Mike's Notes
Here are some resources for using OpenCitations.
Resources
- https://opencitations.net
- https://figshare.com/articles/journal_contribution/Open_Citation_Definition/6683855?file=12213734
- https://figshare.com/articles/journal_contribution/Open_Citation_Identifier_Definition/7127816?file=14151071
- https://zenodo.org/records/6976696
- https://opencitations.net/model
- https://en.wikipedia.org/wiki/Citation
- https://en.wikipedia.org/wiki/Wikipedia:Citing_sources
OpenCitations
OpenCitations is an independent not-for-profit infrastructure organization for open scholarship dedicated to the publication of open bibliographic and citation data by the use of Semantic Web (Linked Data) technologies. It is also engaged in advocacy for open citations, particularly in its role as a key founding member of the Initiative for Open Citations (I4OC). For administrative convenience, OpenCitations is managed by the Research Centre for Open Scholarly Metadata at the University of Bologna.
OpenCitations espouses fully the founding principles of Open Science. It complies with the FAIR data principles by Force11 that data should be findable, accessible, interoperable and re-usable, and it complies with the recommendations of I4OC that citation data in particular should be structured, separable, and open. On the latter topic, OpenCitations has recently published a formal definition of an Open Citation, and has launched a system for globally unique and persistent identifiers (PIDs) for bibliographic citations – Open Citation Identifiers (OCIs).
OpenCitations' involvement in international networks and collaborations, together with the need of identifying and reaching out to new stakeholders to assure OpenCitations' development and sustainability, has made it necessary to define OpenCitations' mission, unique strengths and next developmental steps, summarized in the following publicly available documents: OpenCitations Mission Statement, The Uniqueness of OpenCitations and OpenCitations – Present Status and Future Plans.
Please follow us on Twitter and read the OpenCitations Blog to be kept updated with news about OpenCitations!
[Below is an extract taken from the formal definition]
Definition of an open citation
Preamble
- MUST: this word mean that the definition is an absolute requirement of the specification;
- MAY: this word mean that an item is truly optional. One vendor may choose to include the item because a particular marketplace requires it or because the vendor feels that it enhances the product while another vendor may omit the same item. An implementation which does not include a particular option MUST be prepared to interoperate with another implementation which does include the option, though perhaps with reduced functionality. In the same vein an implementation which does include a particular option MUST be prepared to interoperate with another implementation which does not include the option (except, of course, for the feature the option provides).
Preliminaries
A bibliographic citation is a conceptual directional link from a citing entity to a cited entity, for the purpose of acknowledging or ascribing credit for the contribution made by the author(s) of the cited entity. The citing and cited entities may be scholarly publications, on-line documents, blog posts, datasets, or any other authored entities capable of giving or receiving citations.

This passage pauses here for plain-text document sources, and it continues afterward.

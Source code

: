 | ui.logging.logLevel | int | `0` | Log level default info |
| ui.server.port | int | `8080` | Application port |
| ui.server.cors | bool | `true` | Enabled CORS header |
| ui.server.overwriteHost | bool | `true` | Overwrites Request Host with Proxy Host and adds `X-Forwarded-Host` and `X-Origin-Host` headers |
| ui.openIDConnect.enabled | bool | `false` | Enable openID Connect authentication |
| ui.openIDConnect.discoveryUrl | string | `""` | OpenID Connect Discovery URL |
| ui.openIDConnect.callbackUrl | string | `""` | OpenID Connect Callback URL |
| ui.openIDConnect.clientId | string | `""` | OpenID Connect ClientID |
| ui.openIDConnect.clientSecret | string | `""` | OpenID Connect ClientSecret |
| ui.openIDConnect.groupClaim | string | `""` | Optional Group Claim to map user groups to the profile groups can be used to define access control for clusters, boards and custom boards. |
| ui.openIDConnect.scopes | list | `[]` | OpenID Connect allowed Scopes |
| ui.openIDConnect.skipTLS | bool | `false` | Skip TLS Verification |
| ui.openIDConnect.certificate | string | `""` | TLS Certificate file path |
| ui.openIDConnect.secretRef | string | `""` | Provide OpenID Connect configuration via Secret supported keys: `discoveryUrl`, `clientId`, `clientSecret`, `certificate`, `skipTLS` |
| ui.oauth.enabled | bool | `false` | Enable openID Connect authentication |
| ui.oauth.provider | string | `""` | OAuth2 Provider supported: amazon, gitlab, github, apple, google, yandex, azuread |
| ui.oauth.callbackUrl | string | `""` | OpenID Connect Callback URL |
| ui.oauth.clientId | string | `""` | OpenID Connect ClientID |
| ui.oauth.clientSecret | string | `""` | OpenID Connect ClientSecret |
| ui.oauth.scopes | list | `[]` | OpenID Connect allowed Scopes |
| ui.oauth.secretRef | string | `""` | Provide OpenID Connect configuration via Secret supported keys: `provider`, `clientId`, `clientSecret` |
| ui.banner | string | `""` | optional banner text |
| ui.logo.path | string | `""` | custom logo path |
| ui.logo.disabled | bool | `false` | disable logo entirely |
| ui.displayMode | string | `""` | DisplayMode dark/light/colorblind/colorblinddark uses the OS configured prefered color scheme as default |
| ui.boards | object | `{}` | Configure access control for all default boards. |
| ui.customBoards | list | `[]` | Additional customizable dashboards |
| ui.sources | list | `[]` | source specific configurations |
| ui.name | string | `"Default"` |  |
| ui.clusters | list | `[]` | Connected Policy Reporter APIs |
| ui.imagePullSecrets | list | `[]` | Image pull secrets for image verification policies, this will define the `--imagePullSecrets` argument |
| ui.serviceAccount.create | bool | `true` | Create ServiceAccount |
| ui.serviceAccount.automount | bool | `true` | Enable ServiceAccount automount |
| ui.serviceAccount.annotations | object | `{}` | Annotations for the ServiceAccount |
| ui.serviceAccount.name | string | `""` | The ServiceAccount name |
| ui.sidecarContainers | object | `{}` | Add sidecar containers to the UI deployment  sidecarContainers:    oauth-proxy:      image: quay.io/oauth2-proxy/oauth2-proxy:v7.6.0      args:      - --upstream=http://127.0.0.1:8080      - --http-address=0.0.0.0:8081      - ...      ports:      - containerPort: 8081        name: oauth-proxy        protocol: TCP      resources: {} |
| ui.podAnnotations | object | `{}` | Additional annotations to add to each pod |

Citations play a major part in knitting together independent works of scholarship into a global endeavour, and analyses of citations can both reveal how scholarly knowledge develops over time and also be used to assess scholars’ influence and make wise decisions about research investment.
A citation can be:
- directly derived by looking at the reference within the citing entity;
- derived by querying a database containing bibliographic information about the citing and/or cited entity, such as Crossref, if the metadata for such an entity includes details of its outgoing references or of its incoming citation links; or
- retrieved from a database of citation information (a citation index), which will typically contain a definition of the citation itself, information about the citing and the cited entity, and associated metadata.
Within such a citation index, the citation may either be defined as a relationship between the citing and cited entities, as when using the property cito:cites in the OpenCitations Corpus or the property cites [P2860] in Wikidata, or may be defined explicitly as a first-class data entity with its own properties, as in the as described in the OpenCitations Data Model (via the class cito:Citation).
In either case, the basic metadata for the citing and the cited entity need to be made available, i.e. sufficient information to create or retrieve textual bibliographic references for each of the entities.
Definition of an open citation
A bibliographic citation is an open citation when the data needed to define the citation are freely available, downloadable and reusable.
Specifically, such data MUST be compliant with the ‘SSO Principles’ introduced by the Initiative for Open Citations, namely that such data MUST be:
- Structured – expressed in one or more machine-readable formats;
- Separate – available without the need to access the source bibliographic entity (e.g. the article or book) in which the citation is defined; and
- Open – freely accessible and reusable without restrictions, for example by publication under the CC0 1.0 Universal waiver/license.
- Identifiable – the entities linked by an open citation MUST be clearly identified by using a specific persistent identifier scheme (e.g. a DOI) or a URL; and
- Available – it MUST be possible by resolving their identifiers to obtain the basic metadata of both the entities, sufficient to create or retrieve textual bibliographic references for each of them.